El Lissitzky's "Old Man," re-created by Alpha Auer

One of the most impressive pieces is an original dance work by Jo Ellsmere, performed by five bots who sometimes merge. Their costumes are based on designs by one of the Russian avant-garde artists, though I couldn't recall who.

A moment from the bot dance choreographed by Jo Ellsmere

Much of the space in which the exhibition is being held was created by Bryn Oh (who also made the Tatlin Tower reconstruction), for the most part in a style similar to Constructivism. She also has some her signature elements around, such as the rotating antennas. Look closely at her stack of shopping carts.

The full list of artists involved is:
  • Alpha Auer
  • Bryn Oh
  • Caer Balogh
  • Eupalinos Ugajin
  • Jo Ellsmere
  • nessuno Myoo
  • Rose Borchovski
  • Soror Nishi
I do have one complaint: there doesn't seem to be a notecard with information about the whole exhibit. Notecards with bios of the individual artists, yes; an exhibit card, no. I visited three times, but never found or received one.

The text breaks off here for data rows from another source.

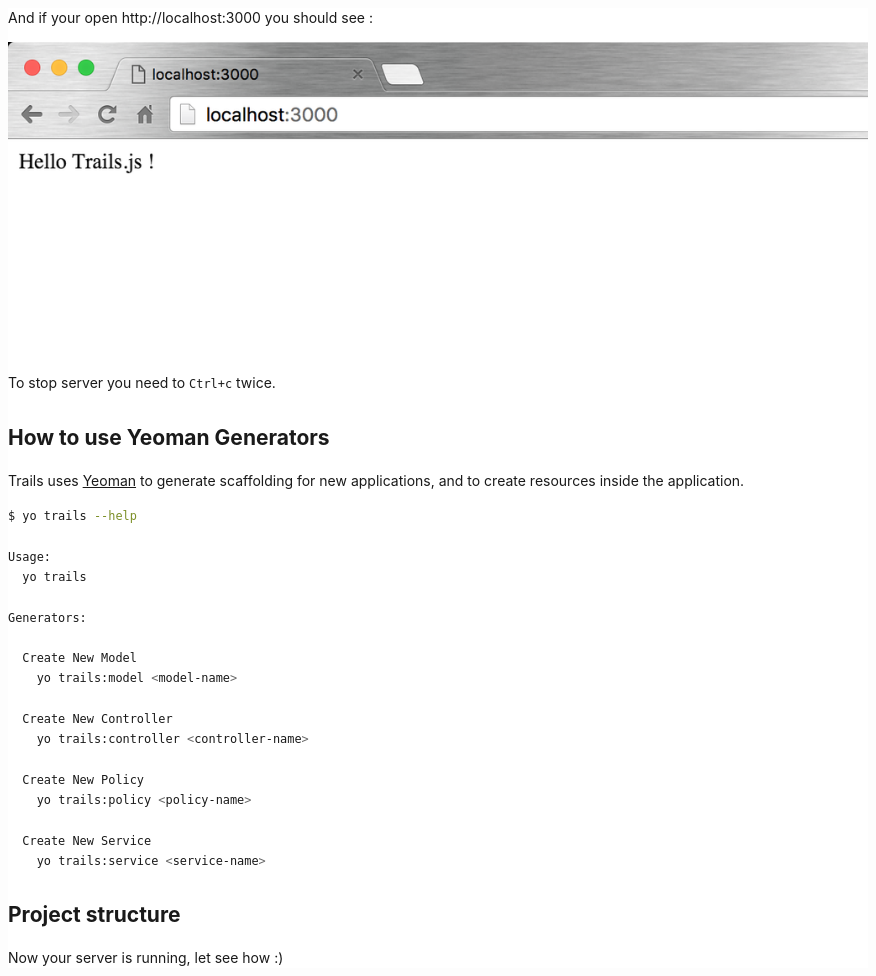 And if your open http://localhost:3000 you should see :

![.Hello Trails.js !](/assets/img/tutoYoTrails4.png)

To stop server you need to `Ctrl+c` twice.

## How to use Yeoman Generators

Trails uses [Yeoman](http://yeoman.io/) to generate scaffolding for new
applications, and to create resources inside the application.

```sh
$ yo trails --help

Usage:
  yo trails

Generators:

  Create New Model
    yo trails:model <model-name>

  Create New Controller
    yo trails:controller <controller-name>

  Create New Policy
    yo trails:policy <policy-name>

  Create New Service
    yo trails:service <service-name>
```

## Project structure
Now your server is running, let see how :)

When I visited this exhibition before, I didn't know that it wasn't quite ready for the public. Now, at each installation there's a large number, which you can click to receive a notecard identifying the works. (The notecard describes all the pieces, so it's the same at each number.)

Part of an installation by Alpha Auer
Showing at LEA8, I don't know for how long. (Earth to LEA Committee: for pete's sake, get information out!)